R: Aquela que você quiser e sentir-se mais apto a fazer. Durante o Trabalho de Parto você pode fazer massagem nas costas dela, para aliviar a dor; segurá-la no expulsivo e cortar o cordão quando o neném nascer.
Como meu marido já tinha lido os dois livros mencionados, sabia que não era preciso fazer raspagem, episiotomia, lavagem. Nosso filho não seria aspirado ou revirado. A chave para tudo foi conversar longamente, fazendo suposições sobre o dia do Parto e mais uma vez dando funções para ele. No meu caso pedi para que ele me lembrasse que eu não queria anestesia e se viesse a pedir que ele deveria me dizer que o bebê já estava nascendo e não seria preciso. Outra coisa foi escolher a música para a hora do parto e pedir para que ele lembrasse de colocá-la.
Depois de abater o fantasma do medo do estrago da área de lazer (que ele descobriu que não ficaria abalada com um parto normal) surgiu a luta sobre a amamentação. Mais uma vez artigos científicos ajudaram-no a convencer da imporrtância do leite materno para o sistema imunlógiso e psicológico do nosso filho, a inutilidade danosa dos complementos, chupetas e mamadeiras e os benefícios da amamentação prolongada.

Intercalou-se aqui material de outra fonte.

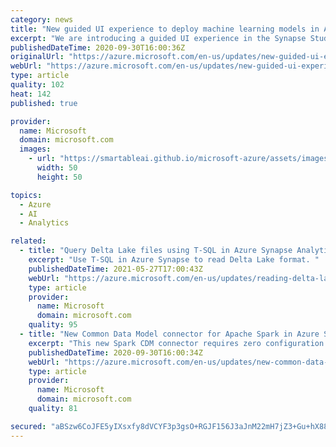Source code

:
 ```yaml
---
category: news
title: "New guided UI experience to deploy machine learning models in Azure Synapse Analytics (in preview)"
excerpt: "We are introducing a guided UI experience in the Synapse Studio that enables users to deploy machine learning models from the Azure Machine Learning model registry directly to Azure Synapse for inferencing. "
publishedDateTime: 2020-09-30T16:00:36Z
originalUrl: "https://azure.microsoft.com/en-us/updates/new-guided-ui-experience-to-deploy-machine-learning-models-in-azure-synapse-analytics/"
webUrl: "https://azure.microsoft.com/en-us/updates/new-guided-ui-experience-to-deploy-machine-learning-models-in-azure-synapse-analytics/"
type: article
quality: 102
heat: 142
published: true

provider:
  name: Microsoft
  domain: microsoft.com
  images:
    - url: "https://smartableai.github.io/microsoft-azure/assets/images/organizations/microsoft.com-50x50.jpg"
      width: 50
      height: 50

topics:
  - Azure
  - AI
  - Analytics

related:
  - title: "Query Delta Lake files using T-SQL in Azure Synapse Analytics (public preview)"
    excerpt: "Use T-SQL in Azure Synapse to read Delta Lake format. "
    publishedDateTime: 2021-05-27T17:00:43Z
    webUrl: "https://azure.microsoft.com/en-us/updates/reading-delta-lake-with-t-sql-azure-synapse-analytics-serverless-sql-pools-public-preview/"
    type: article
    provider:
      name: Microsoft
      domain: microsoft.com
    quality: 95
  - title: "New Common Data Model connector for Apache Spark in Azure Synapse Analytics & Azure Databricks (in preview)"
    excerpt: "This new Spark CDM connector requires zero configuration and is pre-installed with Azure Synapse Analytics. It can also be installed and used with Azure Databricks."
    publishedDateTime: 2020-09-30T16:00:34Z
    webUrl: "https://azure.microsoft.com/en-us/updates/new-common-data-model-connector-for-apache-spark-in-azure-synapse-azure-databricks/"
    type: article
    provider:
      name: Microsoft
      domain: microsoft.com
    quality: 81

secured: "aBSzw6CoJFE5yIXsxfy8dVCYF3p3gsO+RGJF156J3aJnM22mH7jZ3+Gu+hX88XsvtAGnIAclLH7JR/EABBas5i96bu2XOxDcsllAADdkM/V+FN7siwaVGwPZPQShTlZ3o8CB74stnqGdC1c/mKoRV1AVDqa/0tkwmMHJg2jtPoRJO4oeZ52u+x1mpnjm96vzq8lgxNVRtWtjbIq313cd7PsWV6CQi1Q4L3O2KFn2gAw6H7AKHOog1iUpC5AF48pCMahMAQyjsSrpvb7BwOzs56M9rrJ/KhjDzEQ5Ua75kFWLQMeLe0uBQPecsBDznUqIO1JaynA3wNWVTfRmCg16WMhBw0NliE3Ov1T6a+AKgXM=;+RtoIUqfrwKkXXgCwshZ3w=="
---
```


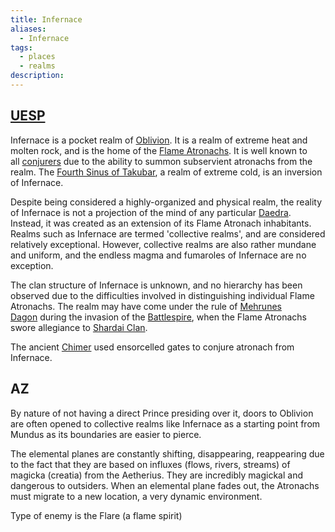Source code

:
 ```yaml
---
title: Infernace
aliases:
  - Infernace
tags:
  - places
  - realms
description:
---
```

## [UESP](https://en.uesp.net/wiki/Lore:Infernace)
Infernace is a pocket realm of [Oblivion](https://en.uesp.net/wiki/Lore:Oblivion "Lore:Oblivion"). It is a realm of extreme heat and molten rock, and is the home of the [Flame Atronachs](https://en.uesp.net/wiki/Lore:Flame_Atronach "Lore:Flame Atronach"). It is well known to all [conjurers](https://en.uesp.net/wiki/Lore:Conjuration "Lore:Conjuration") due to the ability to summon subservient atronachs from the realm. The [Fourth Sinus of Takubar](https://en.uesp.net/wiki/Lore:Fourth_Sinus_of_Takubar "Lore:Fourth Sinus of Takubar"), a realm of extreme cold, is an inversion of Infernace.

Despite being considered a highly-organized and physical realm, the reality of Infernace is not a projection of the mind of any particular [Daedra](https://en.uesp.net/wiki/Lore:Daedra "Lore:Daedra"). Instead, it was created as an extension of its Flame Atronach inhabitants. Realms such as Infernace are termed 'collective realms', and are considered relatively exceptional. However, collective realms are also rather mundane and uniform, and the endless magma and fumaroles of Infernace are no exception.

The clan structure of Infernace is unknown, and no hierarchy has been observed due to the difficulties involved in distinguishing individual Flame Atronachs. The realm may have come under the rule of [Mehrunes Dagon](https://en.uesp.net/wiki/Lore:Mehrunes_Dagon "Lore:Mehrunes Dagon") during the invasion of the [Battlespire](https://en.uesp.net/wiki/Lore:Battlespire "Lore:Battlespire"), when the Flame Atronachs swore allegiance to [Shardai Clan](https://en.uesp.net/wiki/Lore:Shardai_Clan "Lore:Shardai Clan").

The ancient [Chimer](https://en.uesp.net/wiki/Lore:Chimer "Lore:Chimer") used ensorcelled gates to conjure atronach from Infernace.
## AZ
By nature of not having a direct Prince presiding over it, doors to Oblivion are often opened to collective realms like Infernace as a starting point from Mundus as its boundaries are easier to pierce.

The elemental planes are constantly shifting, disappearing, reappearing due to the fact that they are based on influxes (flows, rivers, streams) of magicka (creatia) from the Aetherius. They are incredibly magickal and dangerous to outsiders. When an elemental plane fades out, the Atronachs must migrate to a new location, a very dynamic environment.

Type of enemy is the Flare (a flame spirit)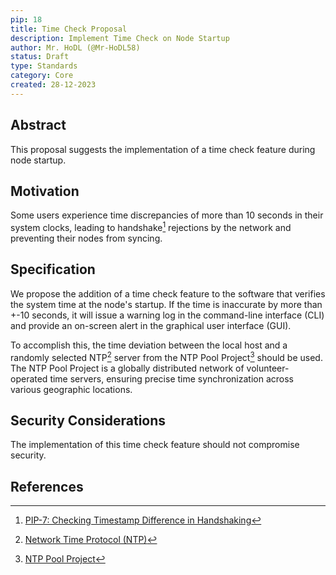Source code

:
 ```yaml
---
pip: 18
title: Time Check Proposal
description: Implement Time Check on Node Startup
author: Mr. HoDL (@Mr-HoDL58)
status: Draft
type: Standards
category: Core
created: 28-12-2023
---
```


## Abstract

This proposal suggests the implementation of a time check feature during node startup.

## Motivation

Some users experience time discrepancies of more than 10 seconds in their system clocks, leading to handshake[^1] rejections by the network and preventing their nodes from syncing.

## Specification

We propose the addition of a time check feature to the software that verifies the system time at the node's startup.
If the time is inaccurate by more than +-10 seconds, it will issue a warning log in the command-line interface (CLI) and provide an on-screen alert in the graphical user interface (GUI).

To accomplish this, the time deviation between the local host and a randomly selected NTP[^2] server from the NTP Pool Project[^3] should be used. The NTP Pool Project is a globally distributed network of volunteer-operated time servers, ensuring precise time synchronization across various geographic locations.

## Security Considerations

The implementation of this time check feature should not compromise security.

## References

[^1]: [PIP-7: Checking Timestamp Difference in Handshaking](https://pips.pactus.org/PIPs/pip-7)
[^2]: [Network Time Protocol (NTP)](https://en.wikipedia.org/wiki/Network_Time_Protocol)
[^3]: [NTP Pool Project](https://www.ntppool.org/)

E no momento do meu parto, nasceu um papífero, que não perde a oportunidade de disseminar suas descobertas maravilhosas com quem está por perto. Das dúvidas dele, a primeira realmente teve fundamento. Com um parto tão rápido, quase não houve tempo das enfermeiras chegarem. Rompeu minha bolsa, ele ligou para as parteiras e em seguida entrei na fase do expulsivo. Ele subiu desesperado e eu o expulsei de lá. É algo que não prevíamos que aconteceria. A enfermeira chegou, Miguel estava coroado. Meu marido pegou o plástico que tinha comprado dias antes, lembrou de ligar a música. Quis me dar a mão ou me segurar. Mas eu não quis. Ele ficou atrás de mim esperando o Miguel nascer, que logo veio para meu peito mamar. Ele cortou o cordão.
Assim como temos nossas listas de apoio, meu marido faz parte da lista paterno_sp que é uma remificação da materna_sp. Lá eles trocam experiências e informações sobre a paternidade ativa.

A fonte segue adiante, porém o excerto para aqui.